INSTRUCTIONS FOR THE TASK
Search the records for the word "está" and report each line that has it.

Stored records:

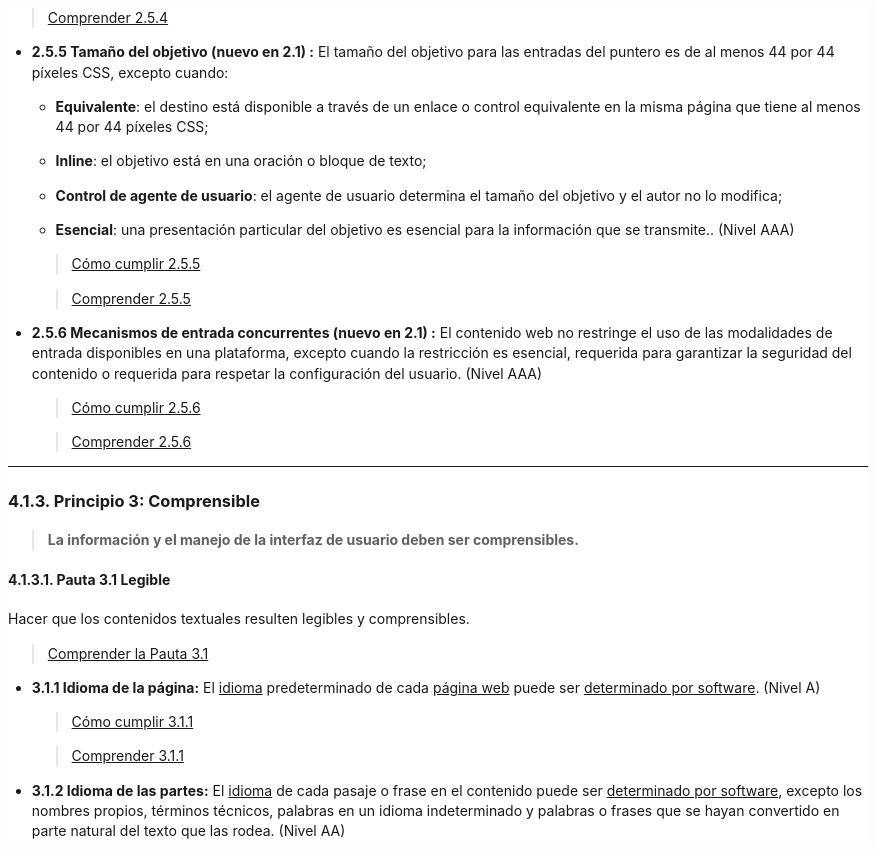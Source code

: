   > [Comprender 2.5.4](https://www.w3.org/WAI/WCAG21/Understanding/motion-actuation.html "Comprender el Criterio de Conformidad 2.5.4")
  
- **2.5.5 Tamaño del objetivo (nuevo en 2.1) :** El tamaño del objetivo para las entradas del puntero es de al menos 44 por 44 píxeles CSS, excepto cuando:

    - **Equivalente**: el destino está disponible a través de un enlace o control equivalente en la misma página que tiene al menos 44 por 44 píxeles CSS;

    - **Inline**: el objetivo está en una oración o bloque de texto;

    - **Control de agente de usuario**: el agente de usuario determina el tamaño del objetivo y el autor no lo modifica;

    - **Esencial**: una presentación particular del objetivo es esencial para la información que se transmite.. (Nivel AAA)

  > [Cómo cumplir 2.5.5](https://www.w3.org/WAI/WCAG21/quickref/#target-size "Cómo satisfacer el Criterio de Conformidad 2.5.5")
  
  > [Comprender 2.5.5](https://www.w3.org/WAI/WCAG21/Understanding/target-size.html "Comprender el Criterio de Conformidad 2.5.5")
  
- **2.5.6 Mecanismos de entrada concurrentes (nuevo en 2.1) :** El contenido web no restringe el uso de las modalidades de entrada disponibles en una plataforma, excepto cuando la restricción es esencial, requerida para garantizar la seguridad del contenido o requerida para respetar la configuración del usuario. (Nivel AAA)

  > [Cómo cumplir 2.5.6](https://www.w3.org/WAI/WCAG21/quickref/#concurrent-input-mechanisms "Cómo satisfacer el Criterio de Conformidad 2.5.6")
  
  > [Comprender 2.5.6](https://www.w3.org/WAI/WCAG21/Understanding/concurrent-input-mechanisms.html "Comprender el Criterio de Conformidad 2.5.6")
---

### 4.1.3. Principio 3: Comprensible 

> **La información y el manejo de la interfaz de usuario deben ser comprensibles.**

#### 4.1.3.1. Pauta 3.1 Legible

  Hacer que los contenidos textuales resulten legibles y comprensibles.

  > [Comprender la Pauta 3.1](http://www.w3.org/TR/UNDERSTANDING-WCAG20/meaning.html)

- **3.1.1 Idioma de la página:** El [idioma](http://sidar.org/traducciones/wcag20/es/#human-langdef "definición: idioma") predeterminado de cada [página web](http://sidar.org/traducciones/wcag20/es/#webpagedef "definición: página web") puede ser [determinado por software](http://sidar.org/traducciones/wcag20/es/#programmaticallydetermineddef "definición: determinado por software"). (Nivel A)

  > [Cómo cumplir 3.1.1](http://w3.org/WAI/WCAG21/quickref/#qr-meaning-doc-lang-id "Cómo satisfacer el Criterio de Conformidad 3.1.1")
  
  > [Comprender 3.1.1](http://www.w3.org/TR/UNDERSTANDING-WCAG20/meaning-doc-lang-id.html "Comprender el Criterio de Conformidad 3.1.1")

- **3.1.2 Idioma de las partes:** El [idioma](http://sidar.org/traducciones/wcag20/es/#human-langdef "definición: idioma") de cada pasaje o frase en el contenido puede ser [determinado por software](http://sidar.org/traducciones/wcag20/es/#programmaticallydetermineddef "definición: determinado por software"), excepto los nombres propios, términos técnicos, palabras en un idioma indeterminado y palabras o frases que se hayan convertido en parte natural del texto que las rodea. (Nivel AA)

OUTPUT FOR THIS TASK
    - **Equivalente**: el destino está disponible a través de un enlace o control equivalente en la misma página que tiene al menos 44 por 44 píxeles CSS;
    - **Inline**: el objetivo está en una oración o bloque de texto;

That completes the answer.